## RECORDS TO USE

[Start of Attachment]

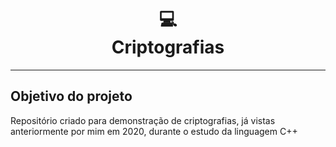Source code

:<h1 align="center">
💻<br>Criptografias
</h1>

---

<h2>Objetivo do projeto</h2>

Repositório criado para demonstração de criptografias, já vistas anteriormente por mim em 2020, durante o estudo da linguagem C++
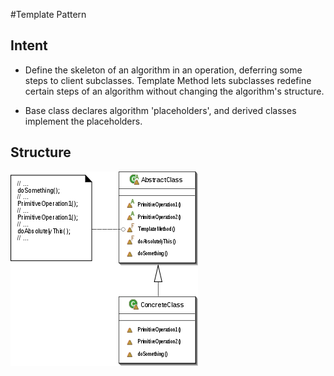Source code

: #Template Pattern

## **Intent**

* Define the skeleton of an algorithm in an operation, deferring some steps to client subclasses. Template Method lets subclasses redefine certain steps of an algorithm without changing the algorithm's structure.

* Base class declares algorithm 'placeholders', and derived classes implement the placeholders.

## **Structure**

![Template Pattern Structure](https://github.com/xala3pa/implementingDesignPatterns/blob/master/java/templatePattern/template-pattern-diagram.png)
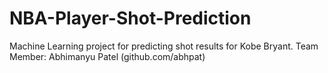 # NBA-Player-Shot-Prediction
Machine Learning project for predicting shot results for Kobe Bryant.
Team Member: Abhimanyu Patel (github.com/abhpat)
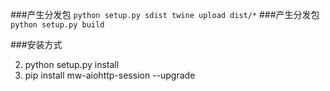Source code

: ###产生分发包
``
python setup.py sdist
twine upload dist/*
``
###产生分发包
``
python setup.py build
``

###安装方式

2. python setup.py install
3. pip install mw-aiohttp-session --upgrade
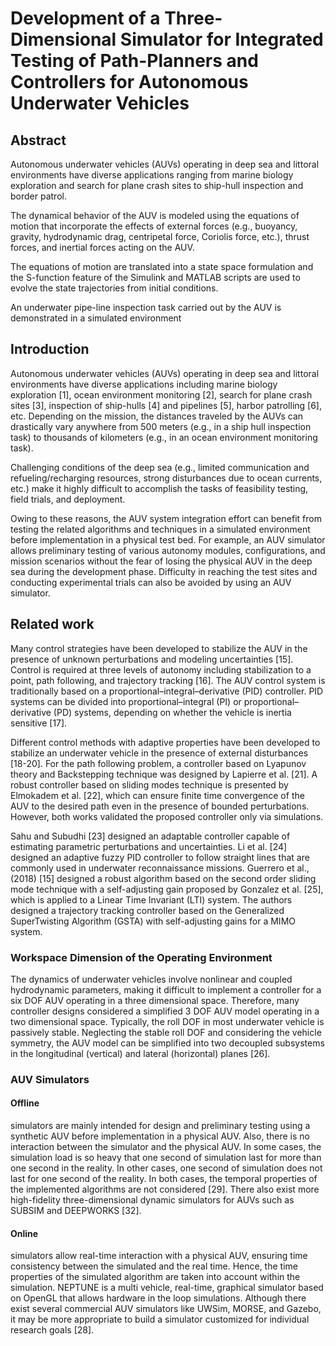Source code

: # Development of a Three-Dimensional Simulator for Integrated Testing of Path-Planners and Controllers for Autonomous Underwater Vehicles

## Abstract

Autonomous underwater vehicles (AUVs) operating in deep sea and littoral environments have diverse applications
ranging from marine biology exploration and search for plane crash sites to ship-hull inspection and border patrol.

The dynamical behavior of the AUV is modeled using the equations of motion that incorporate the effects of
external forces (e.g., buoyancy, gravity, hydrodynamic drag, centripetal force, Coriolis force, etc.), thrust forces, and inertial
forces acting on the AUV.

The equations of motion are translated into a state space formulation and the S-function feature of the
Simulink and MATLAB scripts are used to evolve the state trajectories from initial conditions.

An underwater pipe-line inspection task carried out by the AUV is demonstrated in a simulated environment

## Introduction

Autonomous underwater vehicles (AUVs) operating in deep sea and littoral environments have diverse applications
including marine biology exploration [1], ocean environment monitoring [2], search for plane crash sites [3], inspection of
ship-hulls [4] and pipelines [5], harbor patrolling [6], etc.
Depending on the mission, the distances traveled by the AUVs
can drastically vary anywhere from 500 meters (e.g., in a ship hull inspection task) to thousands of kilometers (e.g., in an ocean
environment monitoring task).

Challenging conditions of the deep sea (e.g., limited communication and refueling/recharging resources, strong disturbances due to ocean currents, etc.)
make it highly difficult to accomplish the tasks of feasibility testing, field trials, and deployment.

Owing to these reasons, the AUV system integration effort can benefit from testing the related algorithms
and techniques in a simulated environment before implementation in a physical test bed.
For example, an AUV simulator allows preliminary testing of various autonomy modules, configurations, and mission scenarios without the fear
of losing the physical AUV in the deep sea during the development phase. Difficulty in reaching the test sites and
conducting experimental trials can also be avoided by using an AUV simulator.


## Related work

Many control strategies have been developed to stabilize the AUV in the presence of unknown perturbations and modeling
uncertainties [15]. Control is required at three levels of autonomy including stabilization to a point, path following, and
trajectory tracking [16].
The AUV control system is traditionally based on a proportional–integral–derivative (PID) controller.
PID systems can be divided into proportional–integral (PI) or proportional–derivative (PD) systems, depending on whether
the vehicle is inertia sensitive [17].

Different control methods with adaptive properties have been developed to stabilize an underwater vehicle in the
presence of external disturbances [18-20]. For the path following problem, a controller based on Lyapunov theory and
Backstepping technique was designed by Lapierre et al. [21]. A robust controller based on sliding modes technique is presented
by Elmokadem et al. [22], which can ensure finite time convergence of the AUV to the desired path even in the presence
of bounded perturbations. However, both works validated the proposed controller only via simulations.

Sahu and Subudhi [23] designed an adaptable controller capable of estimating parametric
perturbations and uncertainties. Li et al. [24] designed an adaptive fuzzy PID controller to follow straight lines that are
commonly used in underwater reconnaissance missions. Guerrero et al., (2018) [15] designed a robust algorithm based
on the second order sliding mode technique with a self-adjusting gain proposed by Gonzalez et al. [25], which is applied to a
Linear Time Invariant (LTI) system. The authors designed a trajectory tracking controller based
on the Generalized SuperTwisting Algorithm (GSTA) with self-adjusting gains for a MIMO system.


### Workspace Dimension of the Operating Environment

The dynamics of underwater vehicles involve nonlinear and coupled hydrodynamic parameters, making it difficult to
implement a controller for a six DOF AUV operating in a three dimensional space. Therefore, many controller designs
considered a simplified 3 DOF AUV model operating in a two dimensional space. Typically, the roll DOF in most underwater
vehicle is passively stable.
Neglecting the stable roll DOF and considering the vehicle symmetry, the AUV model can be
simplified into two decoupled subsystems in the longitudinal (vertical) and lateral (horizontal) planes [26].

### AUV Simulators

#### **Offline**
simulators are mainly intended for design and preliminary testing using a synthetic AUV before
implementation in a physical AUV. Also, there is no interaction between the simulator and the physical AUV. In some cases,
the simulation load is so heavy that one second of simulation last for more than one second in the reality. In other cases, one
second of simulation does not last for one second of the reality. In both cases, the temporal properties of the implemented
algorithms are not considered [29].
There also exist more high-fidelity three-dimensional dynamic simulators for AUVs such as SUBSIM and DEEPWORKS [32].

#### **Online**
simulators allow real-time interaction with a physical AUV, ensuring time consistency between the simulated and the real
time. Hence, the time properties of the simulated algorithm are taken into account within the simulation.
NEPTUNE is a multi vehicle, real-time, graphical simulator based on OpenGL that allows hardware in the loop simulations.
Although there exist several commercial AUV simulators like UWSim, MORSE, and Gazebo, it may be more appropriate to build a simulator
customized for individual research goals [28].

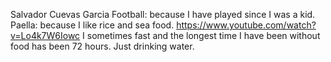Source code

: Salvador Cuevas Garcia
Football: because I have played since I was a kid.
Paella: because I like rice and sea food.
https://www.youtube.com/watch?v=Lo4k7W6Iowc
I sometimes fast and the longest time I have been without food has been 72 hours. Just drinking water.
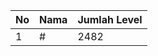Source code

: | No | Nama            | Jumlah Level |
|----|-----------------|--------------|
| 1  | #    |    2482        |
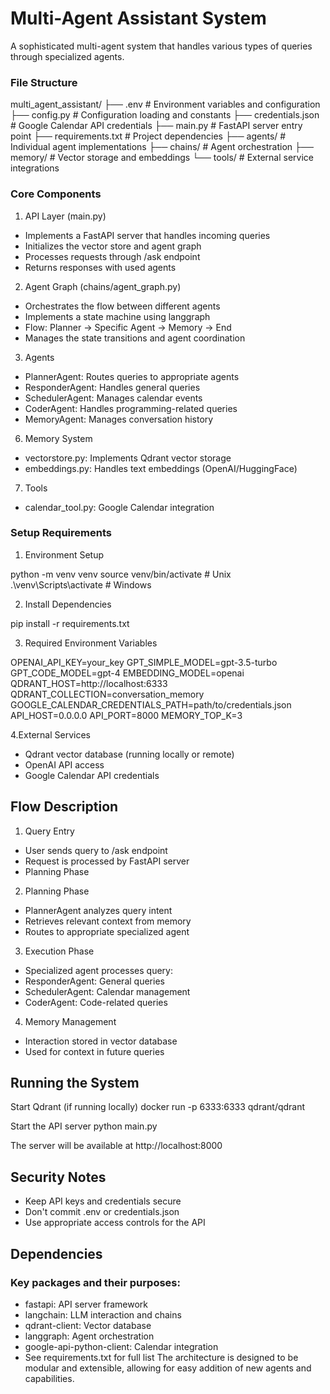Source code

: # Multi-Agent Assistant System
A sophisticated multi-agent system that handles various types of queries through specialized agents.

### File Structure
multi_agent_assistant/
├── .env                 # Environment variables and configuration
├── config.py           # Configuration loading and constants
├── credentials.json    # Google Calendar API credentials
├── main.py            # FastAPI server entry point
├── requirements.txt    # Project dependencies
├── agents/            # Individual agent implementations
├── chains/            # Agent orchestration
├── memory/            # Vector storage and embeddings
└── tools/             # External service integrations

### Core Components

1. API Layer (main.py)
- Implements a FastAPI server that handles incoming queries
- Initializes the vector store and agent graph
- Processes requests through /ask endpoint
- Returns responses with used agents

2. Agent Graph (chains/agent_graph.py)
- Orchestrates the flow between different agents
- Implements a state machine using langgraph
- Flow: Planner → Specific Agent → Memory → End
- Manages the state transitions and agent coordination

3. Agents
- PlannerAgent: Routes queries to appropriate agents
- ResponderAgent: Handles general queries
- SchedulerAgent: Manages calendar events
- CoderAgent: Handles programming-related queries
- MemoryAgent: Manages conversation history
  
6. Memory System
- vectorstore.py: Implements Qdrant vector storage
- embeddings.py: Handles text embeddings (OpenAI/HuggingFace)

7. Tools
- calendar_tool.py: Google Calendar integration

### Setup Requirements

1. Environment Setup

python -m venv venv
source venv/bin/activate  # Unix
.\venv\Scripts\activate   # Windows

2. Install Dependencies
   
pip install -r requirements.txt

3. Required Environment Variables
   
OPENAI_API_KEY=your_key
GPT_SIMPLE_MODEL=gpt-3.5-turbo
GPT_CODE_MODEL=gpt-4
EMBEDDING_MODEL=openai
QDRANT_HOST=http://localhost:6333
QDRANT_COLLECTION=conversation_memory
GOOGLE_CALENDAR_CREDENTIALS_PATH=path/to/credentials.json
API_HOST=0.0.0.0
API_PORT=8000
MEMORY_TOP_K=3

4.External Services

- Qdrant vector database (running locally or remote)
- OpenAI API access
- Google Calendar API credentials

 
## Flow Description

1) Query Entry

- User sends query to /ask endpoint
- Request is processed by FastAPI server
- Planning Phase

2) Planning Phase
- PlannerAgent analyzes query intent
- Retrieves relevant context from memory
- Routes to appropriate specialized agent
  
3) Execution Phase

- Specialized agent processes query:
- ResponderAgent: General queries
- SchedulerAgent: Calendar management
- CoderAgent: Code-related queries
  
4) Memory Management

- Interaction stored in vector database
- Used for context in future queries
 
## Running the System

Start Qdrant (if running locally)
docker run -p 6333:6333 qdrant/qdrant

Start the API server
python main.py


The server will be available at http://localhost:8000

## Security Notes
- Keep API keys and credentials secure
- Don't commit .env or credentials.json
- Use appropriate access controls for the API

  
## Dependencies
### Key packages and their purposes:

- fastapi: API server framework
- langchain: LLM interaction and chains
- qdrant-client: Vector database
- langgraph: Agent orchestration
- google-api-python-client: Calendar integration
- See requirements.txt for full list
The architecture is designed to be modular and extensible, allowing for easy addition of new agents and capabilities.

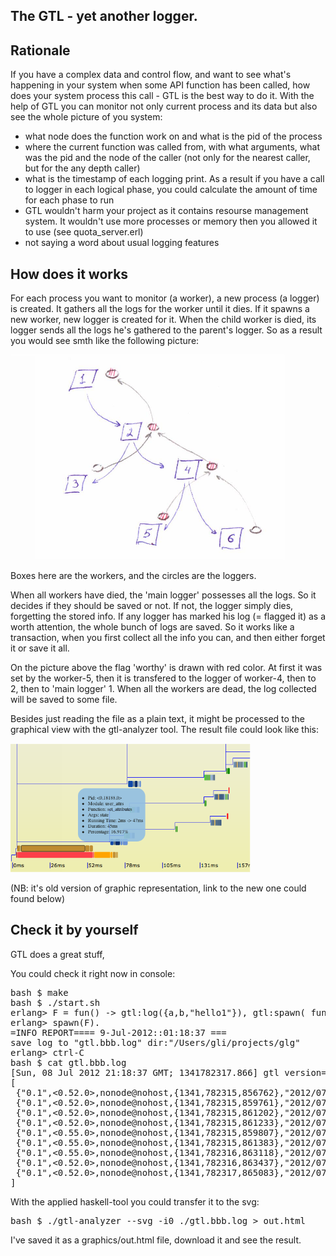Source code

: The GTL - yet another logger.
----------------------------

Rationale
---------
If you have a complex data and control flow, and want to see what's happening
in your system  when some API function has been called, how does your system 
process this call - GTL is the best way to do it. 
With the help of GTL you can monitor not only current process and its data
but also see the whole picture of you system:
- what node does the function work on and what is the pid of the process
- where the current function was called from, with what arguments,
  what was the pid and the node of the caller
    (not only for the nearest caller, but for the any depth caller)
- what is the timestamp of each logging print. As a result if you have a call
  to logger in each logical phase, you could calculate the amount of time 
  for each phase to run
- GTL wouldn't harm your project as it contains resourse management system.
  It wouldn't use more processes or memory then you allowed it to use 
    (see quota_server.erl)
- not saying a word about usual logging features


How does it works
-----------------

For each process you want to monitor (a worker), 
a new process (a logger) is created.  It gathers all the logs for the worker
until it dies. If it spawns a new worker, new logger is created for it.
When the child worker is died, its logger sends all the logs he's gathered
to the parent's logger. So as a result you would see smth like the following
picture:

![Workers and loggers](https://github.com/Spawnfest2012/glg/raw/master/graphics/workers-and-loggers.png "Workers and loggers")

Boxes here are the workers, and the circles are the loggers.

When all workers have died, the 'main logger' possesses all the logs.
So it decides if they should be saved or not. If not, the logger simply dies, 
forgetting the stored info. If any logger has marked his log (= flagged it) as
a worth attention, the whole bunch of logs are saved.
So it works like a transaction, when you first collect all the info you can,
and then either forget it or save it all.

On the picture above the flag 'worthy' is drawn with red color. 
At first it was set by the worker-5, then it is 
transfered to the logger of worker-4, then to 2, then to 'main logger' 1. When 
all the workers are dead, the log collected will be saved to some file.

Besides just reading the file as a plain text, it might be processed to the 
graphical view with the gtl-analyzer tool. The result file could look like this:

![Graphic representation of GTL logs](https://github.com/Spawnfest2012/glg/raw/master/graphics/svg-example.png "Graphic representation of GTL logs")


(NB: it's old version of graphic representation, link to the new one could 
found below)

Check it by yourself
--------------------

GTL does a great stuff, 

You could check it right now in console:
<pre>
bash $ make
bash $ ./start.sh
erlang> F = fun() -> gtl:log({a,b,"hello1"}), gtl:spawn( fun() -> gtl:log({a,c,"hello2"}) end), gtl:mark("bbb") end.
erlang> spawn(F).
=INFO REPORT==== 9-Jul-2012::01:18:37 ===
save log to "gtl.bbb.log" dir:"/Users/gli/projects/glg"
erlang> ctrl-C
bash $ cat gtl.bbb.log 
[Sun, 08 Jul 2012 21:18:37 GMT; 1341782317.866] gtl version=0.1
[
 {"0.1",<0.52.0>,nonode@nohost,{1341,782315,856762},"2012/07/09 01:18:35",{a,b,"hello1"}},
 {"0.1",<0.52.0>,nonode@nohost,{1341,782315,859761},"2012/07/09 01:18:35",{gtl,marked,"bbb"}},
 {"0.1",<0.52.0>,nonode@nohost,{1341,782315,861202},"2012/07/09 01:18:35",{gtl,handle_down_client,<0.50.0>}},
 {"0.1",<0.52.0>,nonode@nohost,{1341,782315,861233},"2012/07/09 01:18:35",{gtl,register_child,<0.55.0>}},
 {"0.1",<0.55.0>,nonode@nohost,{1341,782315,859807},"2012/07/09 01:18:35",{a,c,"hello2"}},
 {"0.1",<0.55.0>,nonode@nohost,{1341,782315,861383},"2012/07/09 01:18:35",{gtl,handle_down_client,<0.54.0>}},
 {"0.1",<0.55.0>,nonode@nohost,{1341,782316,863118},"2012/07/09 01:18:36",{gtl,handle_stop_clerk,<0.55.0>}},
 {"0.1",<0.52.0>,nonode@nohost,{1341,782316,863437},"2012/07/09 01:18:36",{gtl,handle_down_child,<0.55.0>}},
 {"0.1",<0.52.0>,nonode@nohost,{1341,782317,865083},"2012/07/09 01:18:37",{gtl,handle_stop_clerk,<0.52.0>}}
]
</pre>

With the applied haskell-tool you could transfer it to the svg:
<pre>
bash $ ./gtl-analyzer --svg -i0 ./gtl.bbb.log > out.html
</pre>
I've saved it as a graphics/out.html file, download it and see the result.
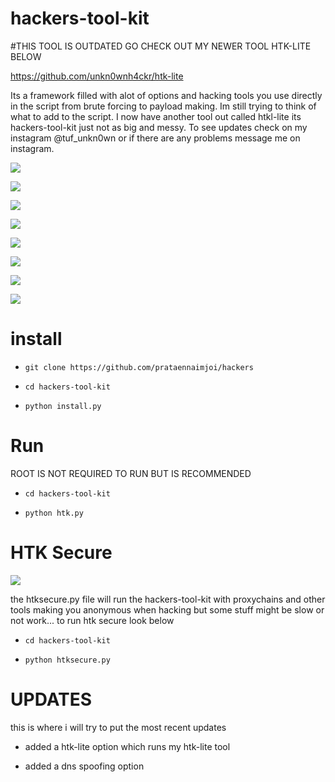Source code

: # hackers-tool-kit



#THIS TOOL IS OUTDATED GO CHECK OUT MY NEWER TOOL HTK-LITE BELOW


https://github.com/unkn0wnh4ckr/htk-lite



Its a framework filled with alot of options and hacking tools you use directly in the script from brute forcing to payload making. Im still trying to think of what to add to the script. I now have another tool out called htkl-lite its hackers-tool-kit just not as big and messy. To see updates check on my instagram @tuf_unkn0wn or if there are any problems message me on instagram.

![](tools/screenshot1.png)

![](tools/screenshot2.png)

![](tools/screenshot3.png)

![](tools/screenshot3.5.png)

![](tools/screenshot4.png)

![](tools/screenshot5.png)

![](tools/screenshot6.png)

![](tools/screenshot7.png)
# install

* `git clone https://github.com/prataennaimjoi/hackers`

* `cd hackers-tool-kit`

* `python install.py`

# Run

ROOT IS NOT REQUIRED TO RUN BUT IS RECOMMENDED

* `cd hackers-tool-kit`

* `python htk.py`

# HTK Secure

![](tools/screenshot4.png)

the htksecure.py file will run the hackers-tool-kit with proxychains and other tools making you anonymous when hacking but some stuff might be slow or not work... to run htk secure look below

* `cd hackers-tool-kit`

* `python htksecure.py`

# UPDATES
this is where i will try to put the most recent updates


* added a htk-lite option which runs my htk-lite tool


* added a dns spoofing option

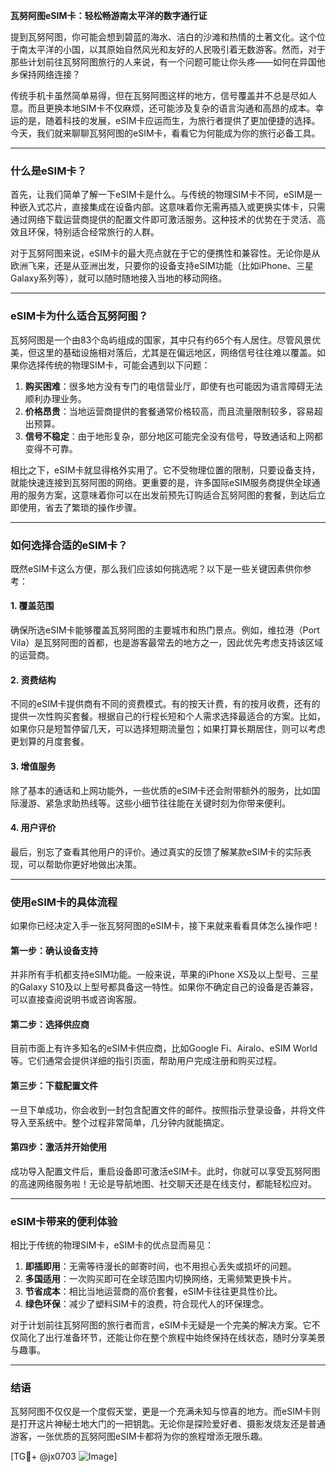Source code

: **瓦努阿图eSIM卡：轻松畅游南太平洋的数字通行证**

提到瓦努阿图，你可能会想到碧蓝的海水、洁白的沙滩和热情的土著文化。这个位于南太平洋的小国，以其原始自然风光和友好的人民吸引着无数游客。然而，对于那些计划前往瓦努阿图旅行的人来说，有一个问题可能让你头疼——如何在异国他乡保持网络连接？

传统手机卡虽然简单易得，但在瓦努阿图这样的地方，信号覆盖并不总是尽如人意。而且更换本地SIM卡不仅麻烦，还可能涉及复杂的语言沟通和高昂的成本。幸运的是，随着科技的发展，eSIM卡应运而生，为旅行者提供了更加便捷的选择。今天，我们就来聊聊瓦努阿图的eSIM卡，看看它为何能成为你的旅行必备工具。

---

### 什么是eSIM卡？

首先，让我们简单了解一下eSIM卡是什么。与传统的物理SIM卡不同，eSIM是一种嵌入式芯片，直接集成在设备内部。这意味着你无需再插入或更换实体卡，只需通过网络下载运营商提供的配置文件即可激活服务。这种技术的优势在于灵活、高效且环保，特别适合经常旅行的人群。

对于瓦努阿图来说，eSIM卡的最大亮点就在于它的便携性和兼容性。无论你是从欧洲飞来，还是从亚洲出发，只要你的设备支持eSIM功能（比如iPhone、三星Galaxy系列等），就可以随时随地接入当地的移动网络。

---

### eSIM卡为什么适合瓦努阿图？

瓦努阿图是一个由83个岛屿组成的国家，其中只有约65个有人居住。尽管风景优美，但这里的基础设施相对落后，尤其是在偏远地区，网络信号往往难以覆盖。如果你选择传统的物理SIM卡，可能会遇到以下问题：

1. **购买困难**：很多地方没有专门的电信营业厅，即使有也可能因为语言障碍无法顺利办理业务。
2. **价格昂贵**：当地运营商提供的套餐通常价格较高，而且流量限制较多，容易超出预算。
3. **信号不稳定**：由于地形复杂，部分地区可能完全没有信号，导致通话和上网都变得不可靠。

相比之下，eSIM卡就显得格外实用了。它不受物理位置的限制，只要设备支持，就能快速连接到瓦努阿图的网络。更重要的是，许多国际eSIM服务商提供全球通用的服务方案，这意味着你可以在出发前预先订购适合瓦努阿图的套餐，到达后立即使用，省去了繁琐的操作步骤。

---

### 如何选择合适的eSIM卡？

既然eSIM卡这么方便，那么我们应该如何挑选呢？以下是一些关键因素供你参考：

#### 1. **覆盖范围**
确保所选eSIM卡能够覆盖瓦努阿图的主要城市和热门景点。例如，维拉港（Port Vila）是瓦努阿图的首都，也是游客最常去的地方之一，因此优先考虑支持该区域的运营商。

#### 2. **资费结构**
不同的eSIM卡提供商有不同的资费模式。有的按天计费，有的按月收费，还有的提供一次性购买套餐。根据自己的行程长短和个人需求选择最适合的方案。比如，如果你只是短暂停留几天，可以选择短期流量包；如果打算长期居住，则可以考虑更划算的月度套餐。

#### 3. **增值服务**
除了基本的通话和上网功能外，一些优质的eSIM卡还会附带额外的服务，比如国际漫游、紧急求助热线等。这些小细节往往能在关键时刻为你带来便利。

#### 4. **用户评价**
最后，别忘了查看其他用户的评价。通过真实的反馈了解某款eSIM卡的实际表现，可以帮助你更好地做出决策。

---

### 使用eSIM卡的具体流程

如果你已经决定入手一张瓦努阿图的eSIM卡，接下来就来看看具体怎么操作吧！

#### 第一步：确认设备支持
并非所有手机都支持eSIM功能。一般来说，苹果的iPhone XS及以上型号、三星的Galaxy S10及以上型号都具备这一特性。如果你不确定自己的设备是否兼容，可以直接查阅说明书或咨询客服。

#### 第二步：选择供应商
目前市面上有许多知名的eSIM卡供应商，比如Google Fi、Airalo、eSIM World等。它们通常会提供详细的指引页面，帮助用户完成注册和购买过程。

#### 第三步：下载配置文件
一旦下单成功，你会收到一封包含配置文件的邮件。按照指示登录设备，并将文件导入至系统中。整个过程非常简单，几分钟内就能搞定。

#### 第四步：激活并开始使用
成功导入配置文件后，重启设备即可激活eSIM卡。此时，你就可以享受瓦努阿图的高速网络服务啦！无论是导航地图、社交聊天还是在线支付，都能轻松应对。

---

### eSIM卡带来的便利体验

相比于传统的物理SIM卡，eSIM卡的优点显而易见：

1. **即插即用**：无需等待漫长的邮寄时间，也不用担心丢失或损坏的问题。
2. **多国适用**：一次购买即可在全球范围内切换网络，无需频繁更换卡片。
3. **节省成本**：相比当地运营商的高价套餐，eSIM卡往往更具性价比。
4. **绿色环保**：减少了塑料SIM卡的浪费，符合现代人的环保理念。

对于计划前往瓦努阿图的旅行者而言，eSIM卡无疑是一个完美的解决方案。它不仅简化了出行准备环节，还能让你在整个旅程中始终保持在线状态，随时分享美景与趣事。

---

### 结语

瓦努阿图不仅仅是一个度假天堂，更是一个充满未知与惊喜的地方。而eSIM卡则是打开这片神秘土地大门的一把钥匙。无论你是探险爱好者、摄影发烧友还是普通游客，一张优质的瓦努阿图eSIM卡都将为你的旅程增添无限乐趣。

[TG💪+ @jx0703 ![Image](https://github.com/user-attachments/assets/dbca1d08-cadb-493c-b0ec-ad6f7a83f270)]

[End of Attachment]

## EXERCISE REQUIREMENTS
Copy out each line from the listing that contains the string "trajectory".

## RESULT FOR THIS TASK
trajectory tracking [16].
Linear Time Invariant (LTI) system. The authors designed a trajectory tracking controller based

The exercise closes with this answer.